SLR: Model Assessment

Author

Prof. Maria Tackett

Published

Jan 16, 2025

Announcements

No office hours Mon, Jan 20 - Martin Luther King, Jr. Holiday
Introduction to R workshops at Duke library
- Data wrangling with dplyr - Thu, Jan 16 at 12pm
- Data visualization with ggplot2 - Thu, Jan 23 at 12pm

Questions from last class?

Topics

Predict the response given a value of the predictor
Use R to conduct exploratory data analysis and fit a model
Evaluate models using RMSE and $R^{2}$
Use analysis of variance to partition variability in the response variable

Computing set up

# load packages
library(tidyverse)   # for data wrangling and visualization
library(tidymodels)  # for modeling (includes broom, yardstick, and other packages)
library(knitr)       # for pretty tables
library(patchwork)   # arrange plots

# set default theme for ggplot2
ggplot2::theme_set(ggplot2::theme_bw())

Data: Movie scores on Rotten Tomatoes

$\hat{audience} = 32.3142 + 0.5187 \times critics$

Prediction

Making a prediction

Suppose that a movie has a critics score of 70. According to this model, what is the movie’s predicted audience score?

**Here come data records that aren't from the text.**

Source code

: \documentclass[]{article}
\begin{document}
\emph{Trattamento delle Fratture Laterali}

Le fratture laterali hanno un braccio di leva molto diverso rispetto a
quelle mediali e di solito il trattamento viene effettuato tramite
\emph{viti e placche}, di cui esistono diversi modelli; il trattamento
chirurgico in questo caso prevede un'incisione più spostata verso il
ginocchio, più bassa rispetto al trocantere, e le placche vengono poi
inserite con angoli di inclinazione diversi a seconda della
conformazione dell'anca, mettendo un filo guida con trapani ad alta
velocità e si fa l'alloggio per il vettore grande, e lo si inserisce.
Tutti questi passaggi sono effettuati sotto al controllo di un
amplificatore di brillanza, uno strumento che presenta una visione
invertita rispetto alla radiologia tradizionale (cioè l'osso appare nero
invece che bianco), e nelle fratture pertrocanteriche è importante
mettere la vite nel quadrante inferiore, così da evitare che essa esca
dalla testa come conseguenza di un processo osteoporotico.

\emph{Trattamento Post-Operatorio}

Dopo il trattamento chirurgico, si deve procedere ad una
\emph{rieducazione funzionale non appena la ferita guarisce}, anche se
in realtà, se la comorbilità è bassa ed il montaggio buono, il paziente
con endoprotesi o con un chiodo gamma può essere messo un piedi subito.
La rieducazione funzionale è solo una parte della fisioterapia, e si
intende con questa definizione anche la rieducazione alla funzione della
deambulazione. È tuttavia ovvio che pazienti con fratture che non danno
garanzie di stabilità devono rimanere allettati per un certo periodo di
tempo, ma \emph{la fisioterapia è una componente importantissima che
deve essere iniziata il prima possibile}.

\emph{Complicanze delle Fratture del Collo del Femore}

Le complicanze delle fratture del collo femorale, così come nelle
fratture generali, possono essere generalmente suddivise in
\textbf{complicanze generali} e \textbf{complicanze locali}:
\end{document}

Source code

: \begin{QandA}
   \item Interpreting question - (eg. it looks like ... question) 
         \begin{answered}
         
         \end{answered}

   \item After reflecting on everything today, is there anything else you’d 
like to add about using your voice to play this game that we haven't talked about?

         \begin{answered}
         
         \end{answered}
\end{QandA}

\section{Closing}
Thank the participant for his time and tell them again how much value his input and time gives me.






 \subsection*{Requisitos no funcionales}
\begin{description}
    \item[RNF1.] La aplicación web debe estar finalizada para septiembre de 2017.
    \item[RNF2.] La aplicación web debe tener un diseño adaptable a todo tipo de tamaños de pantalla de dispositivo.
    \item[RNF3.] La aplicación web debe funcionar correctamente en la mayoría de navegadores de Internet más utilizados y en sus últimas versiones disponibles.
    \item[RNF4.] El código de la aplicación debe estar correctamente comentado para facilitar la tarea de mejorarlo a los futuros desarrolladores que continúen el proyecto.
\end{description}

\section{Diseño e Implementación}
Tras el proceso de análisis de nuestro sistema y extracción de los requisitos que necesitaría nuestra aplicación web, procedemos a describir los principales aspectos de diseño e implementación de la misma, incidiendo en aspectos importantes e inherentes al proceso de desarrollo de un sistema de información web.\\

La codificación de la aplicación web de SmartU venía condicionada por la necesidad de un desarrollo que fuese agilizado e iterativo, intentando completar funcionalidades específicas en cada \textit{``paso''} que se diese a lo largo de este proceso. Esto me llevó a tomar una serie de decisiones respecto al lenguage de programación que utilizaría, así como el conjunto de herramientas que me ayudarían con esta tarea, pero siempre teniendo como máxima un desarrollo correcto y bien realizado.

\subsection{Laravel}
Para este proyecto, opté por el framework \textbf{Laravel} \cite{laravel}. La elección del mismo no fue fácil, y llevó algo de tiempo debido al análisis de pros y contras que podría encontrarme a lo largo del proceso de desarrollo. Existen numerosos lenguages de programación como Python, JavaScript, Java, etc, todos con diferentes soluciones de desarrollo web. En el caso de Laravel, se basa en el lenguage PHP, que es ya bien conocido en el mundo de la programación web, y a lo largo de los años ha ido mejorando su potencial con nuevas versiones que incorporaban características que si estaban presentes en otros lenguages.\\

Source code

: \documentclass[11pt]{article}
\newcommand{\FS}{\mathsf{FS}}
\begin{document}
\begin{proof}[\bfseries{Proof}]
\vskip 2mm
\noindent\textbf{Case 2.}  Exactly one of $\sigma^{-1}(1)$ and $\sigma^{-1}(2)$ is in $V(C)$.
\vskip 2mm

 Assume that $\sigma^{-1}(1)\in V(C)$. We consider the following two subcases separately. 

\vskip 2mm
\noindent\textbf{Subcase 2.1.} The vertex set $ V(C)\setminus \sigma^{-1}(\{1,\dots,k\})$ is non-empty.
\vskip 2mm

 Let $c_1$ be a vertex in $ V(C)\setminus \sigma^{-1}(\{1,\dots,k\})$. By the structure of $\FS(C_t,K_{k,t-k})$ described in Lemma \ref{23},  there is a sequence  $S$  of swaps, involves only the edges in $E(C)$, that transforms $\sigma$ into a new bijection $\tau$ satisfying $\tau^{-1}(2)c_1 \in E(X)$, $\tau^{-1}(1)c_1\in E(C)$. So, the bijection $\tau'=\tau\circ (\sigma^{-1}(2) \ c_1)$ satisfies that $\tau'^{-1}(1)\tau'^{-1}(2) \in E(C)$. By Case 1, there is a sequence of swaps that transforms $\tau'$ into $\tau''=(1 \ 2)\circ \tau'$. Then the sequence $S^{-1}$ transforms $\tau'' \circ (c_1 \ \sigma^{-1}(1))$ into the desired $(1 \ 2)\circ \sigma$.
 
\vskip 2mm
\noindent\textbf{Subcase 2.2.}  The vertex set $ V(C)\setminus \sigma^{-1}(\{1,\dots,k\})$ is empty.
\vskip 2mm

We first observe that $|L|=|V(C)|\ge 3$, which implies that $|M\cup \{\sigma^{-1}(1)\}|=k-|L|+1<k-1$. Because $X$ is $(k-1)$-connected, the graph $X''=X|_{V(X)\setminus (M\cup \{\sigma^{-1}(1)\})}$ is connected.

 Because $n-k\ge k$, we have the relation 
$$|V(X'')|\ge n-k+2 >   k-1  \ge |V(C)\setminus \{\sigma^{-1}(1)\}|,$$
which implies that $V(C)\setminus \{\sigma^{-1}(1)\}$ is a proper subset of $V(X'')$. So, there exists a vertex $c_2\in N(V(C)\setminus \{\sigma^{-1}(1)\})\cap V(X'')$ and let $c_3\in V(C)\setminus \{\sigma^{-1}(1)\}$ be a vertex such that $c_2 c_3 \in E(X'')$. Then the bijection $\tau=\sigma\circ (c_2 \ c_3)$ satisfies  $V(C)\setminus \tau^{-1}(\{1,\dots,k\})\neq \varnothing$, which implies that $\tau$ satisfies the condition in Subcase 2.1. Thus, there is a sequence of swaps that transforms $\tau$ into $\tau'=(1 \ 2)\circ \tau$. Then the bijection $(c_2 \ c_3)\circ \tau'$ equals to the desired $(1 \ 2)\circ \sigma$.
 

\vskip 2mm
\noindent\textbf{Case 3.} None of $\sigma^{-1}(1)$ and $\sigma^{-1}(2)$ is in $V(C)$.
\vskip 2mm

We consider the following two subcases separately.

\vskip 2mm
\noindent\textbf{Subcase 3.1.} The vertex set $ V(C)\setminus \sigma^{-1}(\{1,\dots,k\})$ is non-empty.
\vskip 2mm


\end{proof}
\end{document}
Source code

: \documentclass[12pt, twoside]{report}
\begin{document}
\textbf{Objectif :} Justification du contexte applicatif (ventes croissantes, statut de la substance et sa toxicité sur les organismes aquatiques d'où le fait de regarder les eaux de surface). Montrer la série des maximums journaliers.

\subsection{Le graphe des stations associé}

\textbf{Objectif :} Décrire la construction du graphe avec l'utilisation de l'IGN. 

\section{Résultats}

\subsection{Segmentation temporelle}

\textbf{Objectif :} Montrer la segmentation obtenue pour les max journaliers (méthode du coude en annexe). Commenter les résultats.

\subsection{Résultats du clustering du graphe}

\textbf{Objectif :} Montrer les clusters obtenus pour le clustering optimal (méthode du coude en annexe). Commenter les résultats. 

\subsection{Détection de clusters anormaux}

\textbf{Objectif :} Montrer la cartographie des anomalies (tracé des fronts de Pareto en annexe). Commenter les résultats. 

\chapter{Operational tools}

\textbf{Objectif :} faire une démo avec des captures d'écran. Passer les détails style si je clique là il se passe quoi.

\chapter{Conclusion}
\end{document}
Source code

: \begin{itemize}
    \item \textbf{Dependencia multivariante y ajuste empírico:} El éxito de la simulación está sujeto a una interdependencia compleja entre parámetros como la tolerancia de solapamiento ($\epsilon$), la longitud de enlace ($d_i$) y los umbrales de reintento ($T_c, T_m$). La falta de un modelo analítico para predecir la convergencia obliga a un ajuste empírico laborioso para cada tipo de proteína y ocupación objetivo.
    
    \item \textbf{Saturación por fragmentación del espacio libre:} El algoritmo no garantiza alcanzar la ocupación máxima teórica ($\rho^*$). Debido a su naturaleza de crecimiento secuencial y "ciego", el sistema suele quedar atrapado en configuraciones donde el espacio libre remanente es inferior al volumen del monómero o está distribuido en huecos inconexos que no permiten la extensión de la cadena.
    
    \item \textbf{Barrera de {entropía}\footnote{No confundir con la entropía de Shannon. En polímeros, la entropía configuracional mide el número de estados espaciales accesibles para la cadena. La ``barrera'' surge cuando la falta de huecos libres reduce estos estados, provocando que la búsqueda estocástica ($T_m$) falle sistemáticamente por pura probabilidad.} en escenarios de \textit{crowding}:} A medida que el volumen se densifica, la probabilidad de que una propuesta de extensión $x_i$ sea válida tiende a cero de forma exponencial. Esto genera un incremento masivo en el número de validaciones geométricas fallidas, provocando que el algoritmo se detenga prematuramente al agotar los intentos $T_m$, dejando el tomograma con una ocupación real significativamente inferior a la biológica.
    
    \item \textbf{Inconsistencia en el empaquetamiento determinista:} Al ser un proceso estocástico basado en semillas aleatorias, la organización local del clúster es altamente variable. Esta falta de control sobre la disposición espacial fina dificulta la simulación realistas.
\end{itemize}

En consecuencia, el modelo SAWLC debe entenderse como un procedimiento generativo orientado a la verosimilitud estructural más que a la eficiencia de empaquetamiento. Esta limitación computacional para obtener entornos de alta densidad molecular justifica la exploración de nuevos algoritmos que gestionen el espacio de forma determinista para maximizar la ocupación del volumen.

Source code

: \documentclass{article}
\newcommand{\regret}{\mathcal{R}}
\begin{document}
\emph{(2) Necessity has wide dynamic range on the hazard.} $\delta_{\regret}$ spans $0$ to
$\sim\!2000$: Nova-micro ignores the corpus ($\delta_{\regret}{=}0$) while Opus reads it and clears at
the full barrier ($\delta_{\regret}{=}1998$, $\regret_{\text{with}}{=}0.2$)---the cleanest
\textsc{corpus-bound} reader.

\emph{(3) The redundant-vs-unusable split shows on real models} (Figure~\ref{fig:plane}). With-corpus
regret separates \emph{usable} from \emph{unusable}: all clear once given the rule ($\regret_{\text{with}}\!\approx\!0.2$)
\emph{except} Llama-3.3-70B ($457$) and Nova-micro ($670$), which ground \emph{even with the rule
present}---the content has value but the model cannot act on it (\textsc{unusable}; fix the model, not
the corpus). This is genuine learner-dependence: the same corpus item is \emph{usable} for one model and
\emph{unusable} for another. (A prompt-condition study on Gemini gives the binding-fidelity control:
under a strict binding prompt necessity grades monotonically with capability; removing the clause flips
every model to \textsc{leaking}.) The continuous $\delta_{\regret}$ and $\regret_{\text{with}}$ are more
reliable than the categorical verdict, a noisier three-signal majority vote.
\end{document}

\begin{aligned} \hat{audience} & = 32.3142 + 0.5187 \times critics \\ = 32.3142 + 0.5187 \times 70 \\ = 68.6232 \end{aligned}

. . .

Caution

Using the model to predict for values outside the range of the original data is extrapolation. Why do we want to avoid extrapolation?

Linear regression in R

Fit the model

Use the lm() function to fit a linear regression model

movie_fit <- lm(audience ~ critics, data = movie_scores)
movie_fit


Call:
lm(formula = audience ~ critics, data = movie_scores)

Coefficients:
(Intercept)      critics  
    32.3155       0.5187

Tidy results

Use the tidy() function from the broom R package to “tidy” the model output

movie_fit <- lm(audience ~ critics, data = movie_scores)
tidy(movie_fit)

# A tibble: 2 × 5
  term        estimate std.error statistic  p.value
  <chr>          <dbl>     <dbl>     <dbl>    <dbl>
1 (Intercept)   32.3      2.34        13.8 4.03e-28
2 critics        0.519    0.0345      15.0 2.70e-31

Format results

Use the kable() function from the knitr package to neatly format the results

movie_fit <- lm(audience ~ critics, data = movie_scores)
tidy(movie_fit) |>
  kable(digits = 3)

term	estimate	std.error	statistic	p.value
(Intercept)	32.316	2.343	13.795	0
critics	0.519	0.035	15.028	0

Prediction

Use the predict() function to calculate predictions for new observations

Single observation

new_movie <- tibble(critics = 70)
predict(movie_fit, new_movie)

       1 
68.62297

Prediction

Use the predict() function to calculate predictions for new observations

Multiple observations

more_new_movies <- tibble(critics = c(24,70, 85))
predict(movie_fit, more_new_movies)

       1        2        3 
44.76379 68.62297 76.40313

Model assessment

Data: Life expectancy in 140 countries

The data set comes from Zarulli et al. (2021) who analyze the effects of a country’s healthcare expenditures and other factors on the country’s life expectancy. The data are originally from the Human Development Database and World Health Organization.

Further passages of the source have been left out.